= PDP London =

British architectural firm

Studio PDP, formerly known as Paul Davis + Partners or PDP London, is an architectural practice based in the UK, founded in 1994. Chairman Paul Davis retired from the practice as chairman in 2013, with the other 10 partners continuing to lead. Its head office is at Eccleston Yards, London. In recent years it has expanded, opening an office in Hong Kong in 2011 and offices in Bath and Madrid in 2018.

It has been on the Architects' Journal AJ 100 list of the top 100 UK practices since 2012, winning the awards for Practice of the Year and Sustainable Practice of the Year, while also being highly commended in the categories for Fastest Growing Practice and International Practice of the Year.

== Notable projects ==

- Cambridge House Hotel, formerly premises of the In and Out Club, London
- 3-10 Grosvenor Crescent, London
- Park Lane for the Dorchester Collection, London
- Code 5 Housing Project, Carryduff, Belfast
- 100 Princedale Road, London
- Duke of York Square, London
- The Westminster Terrace, Hong Kong
- Saatchi Gallery, London
- Cadogan Hall, London
- St George's Church Tufnell Park, London

== Sustainability ==

The practice has a close collaboration with Eight Associates, who focus on the delivery of BREEAM-accredited sustainable buildings.
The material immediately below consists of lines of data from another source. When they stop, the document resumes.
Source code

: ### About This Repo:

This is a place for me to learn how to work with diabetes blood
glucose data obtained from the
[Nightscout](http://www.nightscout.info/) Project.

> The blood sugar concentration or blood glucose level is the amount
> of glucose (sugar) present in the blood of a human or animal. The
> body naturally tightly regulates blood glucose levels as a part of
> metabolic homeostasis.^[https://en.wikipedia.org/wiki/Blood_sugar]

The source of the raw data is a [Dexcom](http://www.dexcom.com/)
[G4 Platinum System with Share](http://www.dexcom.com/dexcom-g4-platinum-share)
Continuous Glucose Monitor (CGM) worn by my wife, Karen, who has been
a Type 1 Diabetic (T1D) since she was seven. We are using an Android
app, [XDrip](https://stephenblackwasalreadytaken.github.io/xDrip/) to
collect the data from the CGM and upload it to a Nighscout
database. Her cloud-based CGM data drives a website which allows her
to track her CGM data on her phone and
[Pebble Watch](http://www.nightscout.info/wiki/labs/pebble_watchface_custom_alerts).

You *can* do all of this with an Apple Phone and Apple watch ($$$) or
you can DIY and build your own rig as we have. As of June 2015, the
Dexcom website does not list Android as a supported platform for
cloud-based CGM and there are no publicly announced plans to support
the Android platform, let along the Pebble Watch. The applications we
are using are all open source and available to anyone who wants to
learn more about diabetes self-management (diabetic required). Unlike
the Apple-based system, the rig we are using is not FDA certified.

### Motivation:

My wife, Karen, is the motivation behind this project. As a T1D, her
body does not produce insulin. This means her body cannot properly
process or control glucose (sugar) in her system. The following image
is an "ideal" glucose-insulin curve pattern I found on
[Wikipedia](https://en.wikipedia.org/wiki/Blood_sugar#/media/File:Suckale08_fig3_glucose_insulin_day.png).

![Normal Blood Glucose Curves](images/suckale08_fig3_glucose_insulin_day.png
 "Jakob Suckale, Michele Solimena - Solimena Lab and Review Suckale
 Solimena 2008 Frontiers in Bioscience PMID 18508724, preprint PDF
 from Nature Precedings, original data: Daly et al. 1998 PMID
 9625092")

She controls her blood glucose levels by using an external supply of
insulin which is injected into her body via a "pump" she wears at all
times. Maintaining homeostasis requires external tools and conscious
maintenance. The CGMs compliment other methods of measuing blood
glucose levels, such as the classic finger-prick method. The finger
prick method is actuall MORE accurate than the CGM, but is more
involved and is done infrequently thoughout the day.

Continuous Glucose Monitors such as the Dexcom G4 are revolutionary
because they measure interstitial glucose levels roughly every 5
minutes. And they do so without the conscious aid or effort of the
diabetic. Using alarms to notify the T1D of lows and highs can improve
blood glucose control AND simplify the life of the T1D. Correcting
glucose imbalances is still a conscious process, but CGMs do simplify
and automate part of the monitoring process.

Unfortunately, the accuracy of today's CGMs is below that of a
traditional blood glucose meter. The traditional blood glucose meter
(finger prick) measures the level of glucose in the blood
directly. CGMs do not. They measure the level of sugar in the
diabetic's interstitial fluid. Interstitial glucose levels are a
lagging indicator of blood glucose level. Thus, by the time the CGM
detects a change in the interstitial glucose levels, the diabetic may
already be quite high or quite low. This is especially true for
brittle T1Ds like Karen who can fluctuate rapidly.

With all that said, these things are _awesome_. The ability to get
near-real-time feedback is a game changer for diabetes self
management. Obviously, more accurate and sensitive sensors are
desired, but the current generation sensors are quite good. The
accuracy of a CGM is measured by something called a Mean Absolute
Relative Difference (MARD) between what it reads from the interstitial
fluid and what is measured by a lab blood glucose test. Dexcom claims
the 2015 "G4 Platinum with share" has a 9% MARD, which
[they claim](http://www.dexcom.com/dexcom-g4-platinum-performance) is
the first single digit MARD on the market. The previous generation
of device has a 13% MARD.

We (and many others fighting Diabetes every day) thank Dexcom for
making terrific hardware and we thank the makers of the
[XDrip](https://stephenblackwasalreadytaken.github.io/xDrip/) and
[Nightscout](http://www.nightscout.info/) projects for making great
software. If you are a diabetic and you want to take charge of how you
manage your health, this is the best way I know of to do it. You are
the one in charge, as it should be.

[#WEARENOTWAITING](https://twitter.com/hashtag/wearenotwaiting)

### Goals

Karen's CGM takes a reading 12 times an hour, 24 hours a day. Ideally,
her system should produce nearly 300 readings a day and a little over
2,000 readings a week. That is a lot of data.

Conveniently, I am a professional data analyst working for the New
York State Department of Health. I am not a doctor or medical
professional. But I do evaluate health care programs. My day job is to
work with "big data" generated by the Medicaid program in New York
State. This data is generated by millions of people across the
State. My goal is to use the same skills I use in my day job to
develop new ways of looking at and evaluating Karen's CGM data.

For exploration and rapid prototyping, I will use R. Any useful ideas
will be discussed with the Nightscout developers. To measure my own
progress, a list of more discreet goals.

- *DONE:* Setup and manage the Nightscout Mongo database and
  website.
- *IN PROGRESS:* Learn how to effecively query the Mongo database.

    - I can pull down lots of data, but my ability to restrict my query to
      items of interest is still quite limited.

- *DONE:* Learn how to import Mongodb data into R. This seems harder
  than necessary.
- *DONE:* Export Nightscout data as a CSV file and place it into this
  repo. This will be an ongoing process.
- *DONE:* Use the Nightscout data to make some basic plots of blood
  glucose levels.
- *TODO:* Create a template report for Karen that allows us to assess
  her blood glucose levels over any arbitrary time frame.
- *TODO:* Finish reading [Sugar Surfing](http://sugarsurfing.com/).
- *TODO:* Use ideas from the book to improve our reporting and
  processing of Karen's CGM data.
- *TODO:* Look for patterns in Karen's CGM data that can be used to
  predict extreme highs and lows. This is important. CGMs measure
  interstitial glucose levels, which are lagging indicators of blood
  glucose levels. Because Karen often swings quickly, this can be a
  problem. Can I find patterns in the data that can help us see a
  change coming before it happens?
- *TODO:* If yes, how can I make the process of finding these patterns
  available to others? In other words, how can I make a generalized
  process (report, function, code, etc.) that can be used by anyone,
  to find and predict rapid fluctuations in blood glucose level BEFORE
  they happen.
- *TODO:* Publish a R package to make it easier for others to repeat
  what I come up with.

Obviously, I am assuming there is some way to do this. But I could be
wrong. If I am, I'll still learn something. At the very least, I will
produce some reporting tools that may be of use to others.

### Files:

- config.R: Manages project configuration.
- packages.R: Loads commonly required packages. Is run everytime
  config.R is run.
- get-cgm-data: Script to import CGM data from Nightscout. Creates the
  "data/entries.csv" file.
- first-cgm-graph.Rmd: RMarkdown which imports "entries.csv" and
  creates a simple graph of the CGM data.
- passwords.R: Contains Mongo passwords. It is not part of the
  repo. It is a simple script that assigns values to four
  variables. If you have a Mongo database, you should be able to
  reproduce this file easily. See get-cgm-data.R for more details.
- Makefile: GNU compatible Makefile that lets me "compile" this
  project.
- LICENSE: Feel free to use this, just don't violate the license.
In 2010, Studio PDP completed work on the refurbishment of a social housing project (100 Princedale Road) to Passivhaus standards, reducing CO_{2} emissions by 83% and using 94% less energy. Described by the founder of Passivhaus as "one of the most advanced worldwide," it won the award for best small housing project at the AJ Retrofit Awards 2012.